In such situations, a goal to prevent tube obstruction by placing the tube tip far above the angulation point [5] is achieved more easily with the Silbroncho® tube having a 2-cm bronchial port than standard left-sided DLTs having 3- or 3.5-cm bronchial ports [10], since the mean distance to the angulation point was 3.51 cm in the previous 18 patients after the lobectomy [5]. Likewise, a goal to prevent tube obstruction by placing the tube tip below the angulation point is achieved more easily with the Silbroncho® tube, since the flexible, wire-reinforced bronchial port allows it to follow the deformed bronchus without kinking [10], whereas inflexible, longer bronchial ports of standard left-sided DLTs may easily kink when they are involved in a posture-induced exacerbation of bronchial angulation. Because successful placement of the tube tip far above the angulation point may not always ensure successful OLV when exacerbated bronchial angulation causes severe bronchial kinking [3], we purposefully selected the larger 37-Fr Silbroncho® tube and placed its tip between the angulation point and secondary carina in an attempt to prevent tube obstruction by the bronchial wall, kinking of the tube, and even kinking of the bronchus.

Options alternative to this tube include a right-sided DLT [5], a bronchial blocker inserted through a single-lumen tube or DLT [5], and a single-lumen wire-reinforced tube placed in the left main bronchus [12]. However, the single-lumen tube is cumbersome to use because its withdrawal and advancement under bronchoscopic guidance must be repeated during inflation-deflation cycles repeated for the assessment of surgical air leaks. Right-sided DLTs are more difficult to position for adequate lung isolation and ventilation of the right upper lobe, compared with left-sided DLTs [12, 13]. With a bronchial blocker, deflation of the isolated lung is slower and suctioning beyond the blocker is less effective, compared with DLTs [13]. An endobronchial cuff of a right-sided DLT or bronchial blocker is easier to dislodge during surgical manipulation of the right lung, compared with left-sided DLTs [13]. Therefore, the Silbroncho® left-sided DLT seemed a suitable option, although bronchoscopic guidance is more frequently required for its correct placement, e.g., by preventing intra-tracheal kinking of its flexible bronchial port, compared with standard DLTs [14].

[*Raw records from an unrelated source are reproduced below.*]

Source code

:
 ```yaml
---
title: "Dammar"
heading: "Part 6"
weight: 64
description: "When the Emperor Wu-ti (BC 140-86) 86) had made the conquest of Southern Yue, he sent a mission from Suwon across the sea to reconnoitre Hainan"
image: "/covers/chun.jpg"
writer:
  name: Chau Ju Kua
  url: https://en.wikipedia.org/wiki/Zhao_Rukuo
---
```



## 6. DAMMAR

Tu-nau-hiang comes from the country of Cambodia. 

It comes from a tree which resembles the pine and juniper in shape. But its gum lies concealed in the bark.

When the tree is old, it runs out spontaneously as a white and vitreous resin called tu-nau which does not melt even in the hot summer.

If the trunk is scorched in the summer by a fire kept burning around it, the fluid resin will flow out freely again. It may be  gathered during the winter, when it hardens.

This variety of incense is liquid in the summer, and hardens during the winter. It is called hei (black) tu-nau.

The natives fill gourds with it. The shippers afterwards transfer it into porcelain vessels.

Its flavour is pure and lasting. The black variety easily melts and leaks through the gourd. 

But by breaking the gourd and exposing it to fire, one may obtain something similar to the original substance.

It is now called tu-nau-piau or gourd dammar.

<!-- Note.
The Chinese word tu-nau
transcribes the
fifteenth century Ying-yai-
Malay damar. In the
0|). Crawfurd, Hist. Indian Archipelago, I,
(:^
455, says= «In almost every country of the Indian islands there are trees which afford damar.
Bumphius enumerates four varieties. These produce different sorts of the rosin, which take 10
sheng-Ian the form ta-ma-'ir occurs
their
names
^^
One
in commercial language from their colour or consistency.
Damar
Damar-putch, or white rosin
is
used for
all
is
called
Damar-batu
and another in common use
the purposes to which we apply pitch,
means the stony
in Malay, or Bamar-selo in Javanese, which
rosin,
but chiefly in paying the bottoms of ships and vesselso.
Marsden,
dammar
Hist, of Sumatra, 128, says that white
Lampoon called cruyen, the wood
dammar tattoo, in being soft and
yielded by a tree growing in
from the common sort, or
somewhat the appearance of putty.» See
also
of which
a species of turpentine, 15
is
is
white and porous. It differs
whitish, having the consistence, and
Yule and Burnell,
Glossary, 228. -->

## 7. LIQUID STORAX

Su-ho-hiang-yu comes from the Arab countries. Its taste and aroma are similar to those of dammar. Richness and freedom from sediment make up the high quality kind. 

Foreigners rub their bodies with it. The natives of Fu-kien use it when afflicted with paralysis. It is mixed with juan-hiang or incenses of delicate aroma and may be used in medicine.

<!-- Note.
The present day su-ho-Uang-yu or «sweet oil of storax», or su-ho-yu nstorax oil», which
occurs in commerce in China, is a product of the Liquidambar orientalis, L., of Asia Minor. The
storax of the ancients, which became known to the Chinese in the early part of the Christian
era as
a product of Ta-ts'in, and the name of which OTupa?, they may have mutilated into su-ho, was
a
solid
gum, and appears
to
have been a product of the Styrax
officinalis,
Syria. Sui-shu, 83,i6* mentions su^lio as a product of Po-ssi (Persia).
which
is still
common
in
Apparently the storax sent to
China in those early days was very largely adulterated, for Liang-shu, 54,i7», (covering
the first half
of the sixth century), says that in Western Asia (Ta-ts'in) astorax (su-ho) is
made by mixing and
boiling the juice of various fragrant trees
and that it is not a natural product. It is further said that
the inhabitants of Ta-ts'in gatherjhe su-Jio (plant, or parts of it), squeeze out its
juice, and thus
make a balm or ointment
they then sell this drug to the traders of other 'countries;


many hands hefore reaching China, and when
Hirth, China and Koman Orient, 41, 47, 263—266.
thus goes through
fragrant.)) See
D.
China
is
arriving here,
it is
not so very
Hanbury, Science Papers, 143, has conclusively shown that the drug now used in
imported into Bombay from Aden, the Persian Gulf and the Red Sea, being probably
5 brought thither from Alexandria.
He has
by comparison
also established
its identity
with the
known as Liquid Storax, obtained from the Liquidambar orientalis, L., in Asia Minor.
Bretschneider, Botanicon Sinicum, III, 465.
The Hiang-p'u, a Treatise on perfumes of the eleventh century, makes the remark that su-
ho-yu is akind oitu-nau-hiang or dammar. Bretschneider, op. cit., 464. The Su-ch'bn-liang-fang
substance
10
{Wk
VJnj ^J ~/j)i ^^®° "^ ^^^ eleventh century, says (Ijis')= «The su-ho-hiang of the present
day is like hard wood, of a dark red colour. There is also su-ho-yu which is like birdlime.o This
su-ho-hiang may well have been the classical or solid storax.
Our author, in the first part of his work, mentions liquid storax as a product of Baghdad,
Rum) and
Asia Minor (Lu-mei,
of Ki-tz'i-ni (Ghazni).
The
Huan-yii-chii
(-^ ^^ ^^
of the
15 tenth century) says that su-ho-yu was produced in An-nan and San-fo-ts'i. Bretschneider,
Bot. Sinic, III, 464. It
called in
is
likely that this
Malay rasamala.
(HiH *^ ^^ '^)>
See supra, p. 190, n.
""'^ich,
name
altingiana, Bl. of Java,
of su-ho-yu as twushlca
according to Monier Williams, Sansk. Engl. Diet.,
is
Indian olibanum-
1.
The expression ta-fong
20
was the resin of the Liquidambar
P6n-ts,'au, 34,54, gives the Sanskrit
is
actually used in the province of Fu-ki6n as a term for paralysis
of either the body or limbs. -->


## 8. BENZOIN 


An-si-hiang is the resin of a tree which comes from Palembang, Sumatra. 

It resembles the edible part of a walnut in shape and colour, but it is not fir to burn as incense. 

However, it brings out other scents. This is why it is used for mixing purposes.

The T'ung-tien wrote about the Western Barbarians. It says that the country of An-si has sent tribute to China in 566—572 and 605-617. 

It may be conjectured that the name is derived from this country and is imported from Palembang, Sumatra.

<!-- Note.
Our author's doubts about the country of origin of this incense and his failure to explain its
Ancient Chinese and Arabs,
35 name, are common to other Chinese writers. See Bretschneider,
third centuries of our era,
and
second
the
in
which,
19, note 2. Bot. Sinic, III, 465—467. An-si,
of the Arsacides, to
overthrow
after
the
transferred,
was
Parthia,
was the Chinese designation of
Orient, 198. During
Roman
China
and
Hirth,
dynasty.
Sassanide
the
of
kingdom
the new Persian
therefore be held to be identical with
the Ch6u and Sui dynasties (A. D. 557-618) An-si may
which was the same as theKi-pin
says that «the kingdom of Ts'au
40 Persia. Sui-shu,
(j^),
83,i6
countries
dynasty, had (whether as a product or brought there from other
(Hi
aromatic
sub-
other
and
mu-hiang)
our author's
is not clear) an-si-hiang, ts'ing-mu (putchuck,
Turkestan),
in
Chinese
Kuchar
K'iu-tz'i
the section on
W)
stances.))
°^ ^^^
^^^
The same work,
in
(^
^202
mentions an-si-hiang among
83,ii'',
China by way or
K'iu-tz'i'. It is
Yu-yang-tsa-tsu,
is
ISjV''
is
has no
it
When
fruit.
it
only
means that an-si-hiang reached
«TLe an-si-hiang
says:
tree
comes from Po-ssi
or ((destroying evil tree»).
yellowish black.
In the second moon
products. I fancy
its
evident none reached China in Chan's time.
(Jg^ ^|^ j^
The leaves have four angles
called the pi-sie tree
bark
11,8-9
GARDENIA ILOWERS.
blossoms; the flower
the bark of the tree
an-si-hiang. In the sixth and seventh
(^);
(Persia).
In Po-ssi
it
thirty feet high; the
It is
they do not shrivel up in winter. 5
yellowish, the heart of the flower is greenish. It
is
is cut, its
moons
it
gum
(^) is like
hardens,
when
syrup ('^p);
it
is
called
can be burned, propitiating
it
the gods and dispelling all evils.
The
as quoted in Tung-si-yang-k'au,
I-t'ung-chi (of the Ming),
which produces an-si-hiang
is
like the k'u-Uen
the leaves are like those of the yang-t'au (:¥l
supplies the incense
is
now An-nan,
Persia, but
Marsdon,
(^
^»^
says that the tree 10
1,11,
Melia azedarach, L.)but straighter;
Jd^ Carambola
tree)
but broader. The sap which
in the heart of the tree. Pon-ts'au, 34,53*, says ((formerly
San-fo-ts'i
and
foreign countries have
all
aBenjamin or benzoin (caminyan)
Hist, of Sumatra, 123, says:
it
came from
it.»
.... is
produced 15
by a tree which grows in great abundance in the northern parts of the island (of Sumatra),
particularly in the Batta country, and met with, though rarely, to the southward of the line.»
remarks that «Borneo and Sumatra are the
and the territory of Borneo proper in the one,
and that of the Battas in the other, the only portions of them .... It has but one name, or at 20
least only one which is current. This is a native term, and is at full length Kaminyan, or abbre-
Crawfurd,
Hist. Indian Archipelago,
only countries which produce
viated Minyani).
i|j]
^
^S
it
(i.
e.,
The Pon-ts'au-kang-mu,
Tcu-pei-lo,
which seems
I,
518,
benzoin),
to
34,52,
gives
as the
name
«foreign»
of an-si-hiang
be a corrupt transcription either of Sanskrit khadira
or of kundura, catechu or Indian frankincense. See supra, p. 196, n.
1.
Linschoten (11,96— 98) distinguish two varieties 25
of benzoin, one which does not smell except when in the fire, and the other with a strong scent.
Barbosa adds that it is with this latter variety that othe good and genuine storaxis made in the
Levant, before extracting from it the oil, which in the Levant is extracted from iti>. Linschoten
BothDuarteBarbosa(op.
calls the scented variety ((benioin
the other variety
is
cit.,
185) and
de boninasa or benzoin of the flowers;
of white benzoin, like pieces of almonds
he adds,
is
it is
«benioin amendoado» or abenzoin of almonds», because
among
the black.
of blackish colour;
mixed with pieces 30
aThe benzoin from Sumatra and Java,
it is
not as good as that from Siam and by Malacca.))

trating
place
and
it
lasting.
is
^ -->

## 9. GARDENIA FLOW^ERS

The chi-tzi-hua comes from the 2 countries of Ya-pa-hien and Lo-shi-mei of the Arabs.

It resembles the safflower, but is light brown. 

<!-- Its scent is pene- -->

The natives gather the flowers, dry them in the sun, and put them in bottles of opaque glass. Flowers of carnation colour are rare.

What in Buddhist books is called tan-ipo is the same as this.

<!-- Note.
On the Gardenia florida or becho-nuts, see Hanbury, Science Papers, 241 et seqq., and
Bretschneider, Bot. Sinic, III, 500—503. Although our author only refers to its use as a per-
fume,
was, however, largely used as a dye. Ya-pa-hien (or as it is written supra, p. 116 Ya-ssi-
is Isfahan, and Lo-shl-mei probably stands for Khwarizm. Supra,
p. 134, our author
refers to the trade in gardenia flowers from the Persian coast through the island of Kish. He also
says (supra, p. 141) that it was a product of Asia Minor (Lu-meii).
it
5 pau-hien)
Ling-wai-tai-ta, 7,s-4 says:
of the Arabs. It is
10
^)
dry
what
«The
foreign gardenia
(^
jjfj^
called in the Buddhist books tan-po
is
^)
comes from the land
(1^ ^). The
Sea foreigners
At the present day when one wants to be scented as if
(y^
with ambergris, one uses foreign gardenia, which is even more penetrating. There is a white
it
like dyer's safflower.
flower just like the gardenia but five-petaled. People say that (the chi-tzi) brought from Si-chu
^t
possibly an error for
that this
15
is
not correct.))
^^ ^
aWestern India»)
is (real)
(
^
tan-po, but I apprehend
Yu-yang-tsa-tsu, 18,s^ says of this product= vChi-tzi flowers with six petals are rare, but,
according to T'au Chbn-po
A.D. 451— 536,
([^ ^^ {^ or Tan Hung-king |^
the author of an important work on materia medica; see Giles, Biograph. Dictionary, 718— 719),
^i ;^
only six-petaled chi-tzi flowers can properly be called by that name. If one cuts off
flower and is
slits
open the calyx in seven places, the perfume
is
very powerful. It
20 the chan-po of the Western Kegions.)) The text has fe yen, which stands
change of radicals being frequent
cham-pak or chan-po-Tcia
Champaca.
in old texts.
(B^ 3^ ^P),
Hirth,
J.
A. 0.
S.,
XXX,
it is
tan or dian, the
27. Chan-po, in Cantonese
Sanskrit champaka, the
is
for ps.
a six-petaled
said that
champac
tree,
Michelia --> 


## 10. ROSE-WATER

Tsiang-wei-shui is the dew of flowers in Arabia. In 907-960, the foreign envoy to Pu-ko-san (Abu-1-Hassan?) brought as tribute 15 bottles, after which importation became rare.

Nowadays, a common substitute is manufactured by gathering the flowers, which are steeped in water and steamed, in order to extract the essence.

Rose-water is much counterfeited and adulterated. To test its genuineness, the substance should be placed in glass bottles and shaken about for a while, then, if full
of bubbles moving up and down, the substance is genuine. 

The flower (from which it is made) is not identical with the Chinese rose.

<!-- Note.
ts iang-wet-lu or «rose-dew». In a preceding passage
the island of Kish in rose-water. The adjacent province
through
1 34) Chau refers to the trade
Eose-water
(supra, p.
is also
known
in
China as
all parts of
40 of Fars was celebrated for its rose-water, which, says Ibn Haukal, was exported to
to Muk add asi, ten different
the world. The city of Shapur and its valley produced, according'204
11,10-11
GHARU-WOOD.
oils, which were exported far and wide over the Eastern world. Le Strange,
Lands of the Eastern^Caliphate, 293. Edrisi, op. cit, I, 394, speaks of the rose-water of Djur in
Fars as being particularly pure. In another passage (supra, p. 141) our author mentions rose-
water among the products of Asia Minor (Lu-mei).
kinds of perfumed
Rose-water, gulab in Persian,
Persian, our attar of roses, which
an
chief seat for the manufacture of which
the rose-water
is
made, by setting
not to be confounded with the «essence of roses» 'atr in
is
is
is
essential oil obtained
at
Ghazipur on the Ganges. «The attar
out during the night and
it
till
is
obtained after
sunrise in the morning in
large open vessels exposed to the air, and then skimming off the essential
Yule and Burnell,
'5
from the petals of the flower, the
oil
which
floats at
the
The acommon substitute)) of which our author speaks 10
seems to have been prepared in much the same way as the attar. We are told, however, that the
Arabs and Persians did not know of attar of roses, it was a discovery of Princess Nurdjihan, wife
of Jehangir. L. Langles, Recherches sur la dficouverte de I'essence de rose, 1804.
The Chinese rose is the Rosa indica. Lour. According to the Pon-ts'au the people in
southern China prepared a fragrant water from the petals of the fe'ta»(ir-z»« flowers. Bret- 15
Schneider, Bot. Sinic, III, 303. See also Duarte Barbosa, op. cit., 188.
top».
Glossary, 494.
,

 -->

In a female after a lingula-sparing left upper lobectomy without remarkable bronchial angulation, ventilation failure with a standard left-sided DLT developed after she was placed in not the lateral but lateral jackknife position. Eventually, successful OLV could be achieved with the Silbroncho® left-sided DLT. Our experience suggests that ventilation failure with standard left-sided DLTs can develop more easily when patients with left bronchial angulation are placed in the lateral jackknife position required for robotic surgery than in the lateral position used for more conventional thoracic surgery. The Silbroncho® left-sided DLT is useful to overcome such problems.